> TASK PROMPT
Copy each line of the entries below that contains the string "frame".

Stored entries:
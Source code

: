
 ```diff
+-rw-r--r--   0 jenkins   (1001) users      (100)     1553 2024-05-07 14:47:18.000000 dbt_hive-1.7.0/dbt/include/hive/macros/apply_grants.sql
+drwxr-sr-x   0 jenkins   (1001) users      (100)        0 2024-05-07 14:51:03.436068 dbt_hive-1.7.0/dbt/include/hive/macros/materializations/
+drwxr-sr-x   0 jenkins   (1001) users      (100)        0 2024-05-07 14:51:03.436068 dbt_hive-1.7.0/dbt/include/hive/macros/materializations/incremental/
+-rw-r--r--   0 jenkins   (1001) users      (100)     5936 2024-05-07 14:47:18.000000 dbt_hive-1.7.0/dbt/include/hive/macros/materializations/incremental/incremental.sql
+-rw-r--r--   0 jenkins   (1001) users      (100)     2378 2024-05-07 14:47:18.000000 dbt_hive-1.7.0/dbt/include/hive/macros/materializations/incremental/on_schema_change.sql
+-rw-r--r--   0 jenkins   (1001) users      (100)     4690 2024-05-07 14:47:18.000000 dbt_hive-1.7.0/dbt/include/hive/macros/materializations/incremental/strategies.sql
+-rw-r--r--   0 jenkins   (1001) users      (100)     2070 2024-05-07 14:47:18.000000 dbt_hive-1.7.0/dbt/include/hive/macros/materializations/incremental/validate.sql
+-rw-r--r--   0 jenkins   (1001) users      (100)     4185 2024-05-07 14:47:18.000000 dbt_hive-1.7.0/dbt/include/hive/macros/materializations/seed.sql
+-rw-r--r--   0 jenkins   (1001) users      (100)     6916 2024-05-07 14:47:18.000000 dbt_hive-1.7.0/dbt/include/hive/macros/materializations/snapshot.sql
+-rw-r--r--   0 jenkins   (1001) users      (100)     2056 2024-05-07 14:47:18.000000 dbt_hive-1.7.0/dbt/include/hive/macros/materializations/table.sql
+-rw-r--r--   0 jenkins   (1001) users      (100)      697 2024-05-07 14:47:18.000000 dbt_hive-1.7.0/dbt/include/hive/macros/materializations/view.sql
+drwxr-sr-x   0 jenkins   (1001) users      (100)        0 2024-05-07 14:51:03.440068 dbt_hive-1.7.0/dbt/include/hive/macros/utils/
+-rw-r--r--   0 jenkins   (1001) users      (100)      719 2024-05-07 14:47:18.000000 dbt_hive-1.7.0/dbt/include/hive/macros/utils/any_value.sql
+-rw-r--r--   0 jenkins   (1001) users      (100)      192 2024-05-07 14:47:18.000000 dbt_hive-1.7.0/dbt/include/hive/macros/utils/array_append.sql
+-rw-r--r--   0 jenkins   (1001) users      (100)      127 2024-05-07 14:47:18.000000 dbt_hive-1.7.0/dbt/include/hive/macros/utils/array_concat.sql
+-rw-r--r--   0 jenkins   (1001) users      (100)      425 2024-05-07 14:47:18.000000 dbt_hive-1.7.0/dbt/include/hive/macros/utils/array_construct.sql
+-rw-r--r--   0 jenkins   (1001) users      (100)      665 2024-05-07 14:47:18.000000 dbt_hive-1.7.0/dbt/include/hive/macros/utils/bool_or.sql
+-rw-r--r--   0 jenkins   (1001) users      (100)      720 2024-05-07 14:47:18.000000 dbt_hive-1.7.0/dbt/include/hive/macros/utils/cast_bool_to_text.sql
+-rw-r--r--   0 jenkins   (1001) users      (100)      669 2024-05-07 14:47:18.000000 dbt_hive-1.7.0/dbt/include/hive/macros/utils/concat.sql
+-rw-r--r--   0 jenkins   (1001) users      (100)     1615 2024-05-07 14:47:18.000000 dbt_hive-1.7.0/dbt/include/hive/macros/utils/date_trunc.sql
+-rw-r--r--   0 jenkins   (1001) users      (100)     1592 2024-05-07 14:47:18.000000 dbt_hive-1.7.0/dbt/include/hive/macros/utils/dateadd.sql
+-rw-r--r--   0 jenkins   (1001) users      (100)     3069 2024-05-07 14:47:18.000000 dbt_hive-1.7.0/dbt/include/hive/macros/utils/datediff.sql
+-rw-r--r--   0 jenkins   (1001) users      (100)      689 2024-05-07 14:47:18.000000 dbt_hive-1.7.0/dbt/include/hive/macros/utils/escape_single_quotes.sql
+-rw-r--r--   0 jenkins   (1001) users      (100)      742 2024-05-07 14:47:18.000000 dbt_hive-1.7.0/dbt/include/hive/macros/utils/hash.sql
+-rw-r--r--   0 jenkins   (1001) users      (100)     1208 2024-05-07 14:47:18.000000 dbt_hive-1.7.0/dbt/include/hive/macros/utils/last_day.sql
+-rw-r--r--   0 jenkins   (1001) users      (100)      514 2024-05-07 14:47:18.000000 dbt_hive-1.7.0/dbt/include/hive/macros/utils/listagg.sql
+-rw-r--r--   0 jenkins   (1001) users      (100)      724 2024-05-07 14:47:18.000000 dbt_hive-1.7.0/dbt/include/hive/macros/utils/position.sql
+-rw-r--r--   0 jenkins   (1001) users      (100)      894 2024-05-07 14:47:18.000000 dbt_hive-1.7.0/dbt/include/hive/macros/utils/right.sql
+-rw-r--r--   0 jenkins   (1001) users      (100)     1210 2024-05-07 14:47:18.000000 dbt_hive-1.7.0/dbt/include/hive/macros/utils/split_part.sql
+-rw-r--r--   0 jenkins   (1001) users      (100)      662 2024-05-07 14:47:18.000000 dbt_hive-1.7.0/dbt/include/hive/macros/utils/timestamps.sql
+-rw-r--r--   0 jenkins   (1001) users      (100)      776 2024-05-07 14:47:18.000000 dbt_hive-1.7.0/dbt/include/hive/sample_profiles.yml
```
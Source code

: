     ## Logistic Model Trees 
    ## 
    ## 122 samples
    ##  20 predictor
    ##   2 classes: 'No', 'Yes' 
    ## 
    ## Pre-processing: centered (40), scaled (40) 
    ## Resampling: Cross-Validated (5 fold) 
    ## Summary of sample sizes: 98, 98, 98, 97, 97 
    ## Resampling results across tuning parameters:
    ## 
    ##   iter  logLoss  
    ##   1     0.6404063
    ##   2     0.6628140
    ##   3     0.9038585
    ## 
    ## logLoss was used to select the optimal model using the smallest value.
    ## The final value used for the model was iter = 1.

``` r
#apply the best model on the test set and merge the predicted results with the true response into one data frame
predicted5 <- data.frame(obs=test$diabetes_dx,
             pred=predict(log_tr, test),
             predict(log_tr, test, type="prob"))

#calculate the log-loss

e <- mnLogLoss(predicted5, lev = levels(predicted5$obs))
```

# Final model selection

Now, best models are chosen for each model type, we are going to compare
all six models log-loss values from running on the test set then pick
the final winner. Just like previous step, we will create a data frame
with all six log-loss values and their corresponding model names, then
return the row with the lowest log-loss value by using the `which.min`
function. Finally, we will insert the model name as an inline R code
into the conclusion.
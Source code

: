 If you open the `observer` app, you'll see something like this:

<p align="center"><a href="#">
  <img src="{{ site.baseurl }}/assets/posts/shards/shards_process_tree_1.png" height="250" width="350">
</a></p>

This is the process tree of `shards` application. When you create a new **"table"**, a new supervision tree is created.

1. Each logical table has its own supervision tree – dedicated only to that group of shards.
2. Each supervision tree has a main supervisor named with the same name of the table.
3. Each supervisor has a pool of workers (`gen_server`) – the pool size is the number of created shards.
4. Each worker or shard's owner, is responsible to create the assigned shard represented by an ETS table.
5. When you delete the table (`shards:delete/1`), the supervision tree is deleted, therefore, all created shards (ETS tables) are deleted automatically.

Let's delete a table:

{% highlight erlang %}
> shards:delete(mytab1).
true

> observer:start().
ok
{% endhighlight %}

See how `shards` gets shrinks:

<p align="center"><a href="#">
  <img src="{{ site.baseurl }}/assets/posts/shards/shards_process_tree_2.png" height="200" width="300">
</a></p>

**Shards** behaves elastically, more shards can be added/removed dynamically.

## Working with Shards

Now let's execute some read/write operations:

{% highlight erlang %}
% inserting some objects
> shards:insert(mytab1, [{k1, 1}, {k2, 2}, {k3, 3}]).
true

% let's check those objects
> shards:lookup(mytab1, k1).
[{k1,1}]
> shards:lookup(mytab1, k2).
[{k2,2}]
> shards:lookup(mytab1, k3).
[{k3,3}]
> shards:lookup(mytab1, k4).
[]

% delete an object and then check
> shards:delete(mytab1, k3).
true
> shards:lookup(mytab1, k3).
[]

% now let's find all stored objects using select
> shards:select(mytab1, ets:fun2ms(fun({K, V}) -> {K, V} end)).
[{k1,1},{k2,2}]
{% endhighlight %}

> SOLUTION TO THIS TASK
#apply the best model on the test set and merge the predicted results with the true response into one data frame
predicted5 <- data.frame(obs=test$diabetes_dx,
the final winner. Just like previous step, we will create a data frame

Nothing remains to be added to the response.